Unroll setfield!

I often use the pattern:

ntuple(Val(N)) do i
    @inline
    # ...
end

The @inline is important since otherwise you gain little. The only other thing to be careful is to avoid closure-capture.

3 Likes

This alternative @generated function is (IMO) simpler, doesn’t require Val, and is x2 faster on my machine

@generated function setup_data_gen2!(data, field_names, field_values, field_types::NTuple{N}) where N
    quote
        @inline
        Base.@nexprs $N i-> setfield!(data, field_names[i], convert(field_types[i], field_values[i]))
    end
end
julia> @btime setup_data_gen2!($(Data32()), $field_names, $field_values, $field_types)       
  1.700 ns (0 allocations: 0 bytes)
1 Like

Mhm, probably I was just accidentally causing a closure capture then when I was having a bad experience with ntuple(f, ::Val). I had assumed the compiler was having some problem with the Tuple being created being too long, but it wasn’t even very long, so this sounds like a more likely explanation.

Nice. I got the same performance, though.

Edit: and I did need the Val trick to make it type stable.

You are right, had some mixed stuff in my interactive session. It does indeed allocate without the Val trick.

You still gain even without inlining if the i is constpropped, no? (EDIT: Unless you’re capturing a typevar, as discussed.) Which it’s likely to be, given that it’s a literal in the unrolled code.

Unfortunately I noticed an inference regression in 1.11.1 with the current solutions proposed.
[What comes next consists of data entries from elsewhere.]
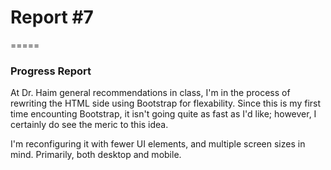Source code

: # Report #7
=====

### **Progress Report**
At Dr. Haim general recommendations in class, I'm in the process of rewriting
the HTML side using Bootstrap for flexability.  Since this is my first time
encounting Bootstrap, it isn't going quite as fast as I'd like; however, I
certainly do see the meric to this idea.

I'm reconfiguring it with fewer UI elements, and multiple screen sizes in
mind.  Primarily, both desktop and mobile.
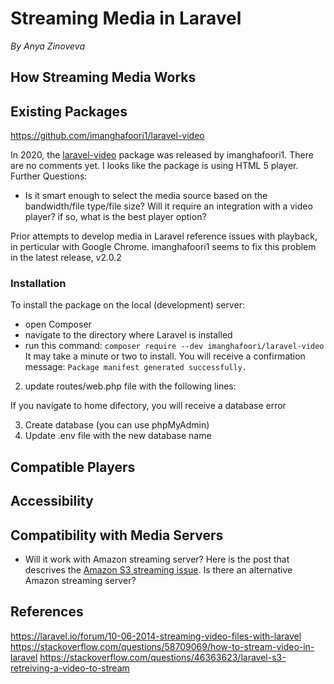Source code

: # Streaming Media in Laravel
*By Anya Zinoveva*
## How Streaming Media Works




## Existing Packages
<https://github.com/imanghafoori1/laravel-video>

In 2020, the [laravel-video](https://github.com/imanghafoori1/laravel-video) package was released by imanghafoori1.  There are no comments yet. I looks like the package is using HTML 5 player.  
Further Questions: 
- Is it smart enough to select the media source based on the bandwidth/file type/file size? Will it require an integration with a video player? if so, what is the best player option?


Prior attempts to develop media  in Laravel reference issues with playback, in perticular with Google Chrome.  imanghafoori1 seems to fix this problem in the latest release,  v2.0.2

### Installation
To install the package on the local (development) server:
- open Composer
- navigate to the directory where Laravel is installed
- run this command: `composer require --dev imanghafoori/laravel-video`
It may take a minute or two to install. You will receive a confirmation message:
`Package manifest generated successfully.`

2. update routes/web.php file with the following lines:

If you navigate to home difectory, you will receive a database error

3. Create database (you can use phpMyAdmin)
4. Update .env file with the new database name



## Compatible Players

## Accessibility

## Compatibility with Media Servers
- Will it work with Amazon streaming server?  Here is the post that descrives the [Amazon S3 streaming issue](https://stackoverflow.com/questions/46363623/laravel-s3-retreiving-a-video-to-stream).  Is there an alternative Amazon streaming server?

## References
<https://laravel.io/forum/10-06-2014-streaming-video-files-with-laravel>
<https://stackoverflow.com/questions/58709069/how-to-stream-video-in-laravel>
<https://stackoverflow.com/questions/46363623/laravel-s3-retreiving-a-video-to-stream>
These are the functions (recursive or generated as options):

function _fast_setfield!(atom::AtomType, field_values::FIELDS, inds_and_names::TUPTUP) where {AtomType, FIELDS, TUPTUP} 
    setfield_recursive!(atom, field_values, inds_and_names)
# Alternative with generated function:
#    N = length(inds_and_names)
#    setfield_generated!(atom, field_values, inds_and_names, Val(N))
end

import PDBTools: _parse
# Alternate values for fields that might be empty
_alt(::Type{S}) where {S<:AbstractString} = S("X")
_alt(::Type{T}) where {T} = zero(T)
# Unwrap Val-wrapped values
unwrap(::Val{T}) where {T} = T
function setfield_recursive!(atom::AtomType, field_values::FIELDS, inds_and_names::TUPTUP) where {AtomType, FIELDS, TUPTUP}
    isempty(inds_and_names) && return atom
    i, valfield = first(inds_and_names)
    field = unwrap(valfield)
    T = typeof(getfield(atom, field))
    setfield!(atom, field, _parse(T, field_values[i]; alt=_alt(T)))
    setfield_recursive!(atom, field_values, Base.tail(inds_and_names))
end

# Alternative implementation using generated functions (same peformance as far as tested)
# https://discourse.julialang.org/t/unroll-setfield/122545/22?u=lmiq
@generated function setfield_generated!(atom, field_values::FIELDS, inds_and_names::TUPTUP, ::Val{N}) where {FIELDS,TUPTUP,N}
    quote
        @inline
        Base.@nexprs $N i -> begin
            ifield, valfield = inds_and_names[i]
            field = unwrap(valfield)
            T = typeof(getfield(atom, field))
            setfield!(atom, field, _parse(T, field_values[ifield]; alt=_alt(T)))
        end
    end
end

And this is how to run the tests:

    # All this to generate the data to run the above functions.
    import Pkg; Pkg.add(url="https://github.com/m3g/PDBTools", rev="mmCIF")
    using PDBTools: Atom, _fast_setfield!
    record = "ATOM   1    N  N   . VAL A 1 1   ? 6.204   16.869  4.854   1.00 49.05 ? 1   VAL A N   1"
    inds_and_names = ((2, Val{:index_pdb}()), (4, Val{:name}()), (6, Val{:resname}()), (7, Val{:chain}()), (9, Val{:resnum}()), (11, Val{:x}()), (12, Val{:y}()), (13, Val{:z}()), (14, Val{:occup}()), (15, Val{:beta}()), (16, Val{:charge}()), (17, Val{:resnum}()), (18, Val{:resname}()), (19, Val{:chain}()), (20, Val{:name}()), (21, Val{:model}()))
    atom = Atom()
    NCOLS = 21
    field_values = NTuple{NCOLS}(eachsplit(record))
    # Finally, what matters:
    @btime _fast_setfield!($atom, $field_values, $inds_and_names)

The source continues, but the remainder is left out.